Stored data
▬▬▬▬▬▬▬▬▬▬

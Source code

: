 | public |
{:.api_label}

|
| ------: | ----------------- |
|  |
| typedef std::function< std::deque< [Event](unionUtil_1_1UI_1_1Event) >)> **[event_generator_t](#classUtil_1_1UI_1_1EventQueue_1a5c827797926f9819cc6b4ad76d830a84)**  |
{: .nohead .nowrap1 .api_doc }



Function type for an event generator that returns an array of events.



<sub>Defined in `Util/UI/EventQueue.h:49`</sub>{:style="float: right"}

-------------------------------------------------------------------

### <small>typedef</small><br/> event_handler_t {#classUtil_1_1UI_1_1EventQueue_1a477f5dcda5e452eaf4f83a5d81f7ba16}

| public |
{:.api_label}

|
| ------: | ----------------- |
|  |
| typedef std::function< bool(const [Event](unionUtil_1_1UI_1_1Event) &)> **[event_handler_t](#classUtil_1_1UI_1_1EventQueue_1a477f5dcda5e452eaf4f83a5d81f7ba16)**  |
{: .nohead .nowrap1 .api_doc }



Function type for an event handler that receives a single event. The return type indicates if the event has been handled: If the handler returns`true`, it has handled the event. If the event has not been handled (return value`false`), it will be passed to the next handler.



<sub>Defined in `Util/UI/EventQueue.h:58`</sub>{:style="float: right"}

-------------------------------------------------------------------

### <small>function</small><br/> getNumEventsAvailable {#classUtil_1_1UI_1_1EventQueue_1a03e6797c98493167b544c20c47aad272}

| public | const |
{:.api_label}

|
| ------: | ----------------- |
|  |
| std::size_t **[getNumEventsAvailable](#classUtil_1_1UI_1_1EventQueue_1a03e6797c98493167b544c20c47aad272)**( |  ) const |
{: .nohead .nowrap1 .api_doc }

▬▬▬▬▬▬▬▬▬▬

» **TASK**
Please set down each of the entries above exactly as given.

» **EXERCISE RESPONSE**
Source code

: | public |
{:.api_label}

|
| ------: | ----------------- |
|  |
| typedef std::function< std::deque< [Event](unionUtil_1_1UI_1_1Event) >)> **[event_generator_t](#classUtil_1_1UI_1_1EventQueue_1a5c827797926f9819cc6b4ad76d830a84)**  |
{: .nohead .nowrap1 .api_doc }



Function type for an event generator that returns an array of events.



<sub>Defined in `Util/UI/EventQueue.h:49`</sub>{:style="float: right"}

-------------------------------------------------------------------

### <small>typedef</small><br/> event_handler_t {#classUtil_1_1UI_1_1EventQueue_1a477f5dcda5e452eaf4f83a5d81f7ba16}

| public |
{:.api_label}

|
| ------: | ----------------- |
|  |
| typedef std::function< bool(const [Event](unionUtil_1_1UI_1_1Event) &)> **[event_handler_t](#classUtil_1_1UI_1_1EventQueue_1a477f5dcda5e452eaf4f83a5d81f7ba16)**  |
{: .nohead .nowrap1 .api_doc }



Function type for an event handler that receives a single event. The return type indicates if the event has been handled: If the handler returns`true`, it has handled the event. If the event has not been handled (return value`false`), it will be passed to the next handler.



<sub>Defined in `Util/UI/EventQueue.h:58`</sub>{:style="float: right"}

-------------------------------------------------------------------

### <small>function</small><br/> getNumEventsAvailable {#classUtil_1_1UI_1_1EventQueue_1a03e6797c98493167b544c20c47aad272}

| public | const |
{:.api_label}

|
| ------: | ----------------- |
|  |
| std::size_t **[getNumEventsAvailable](#classUtil_1_1UI_1_1EventQueue_1a03e6797c98493167b544c20c47aad272)**( |  ) const |
{: .nohead .nowrap1 .api_doc }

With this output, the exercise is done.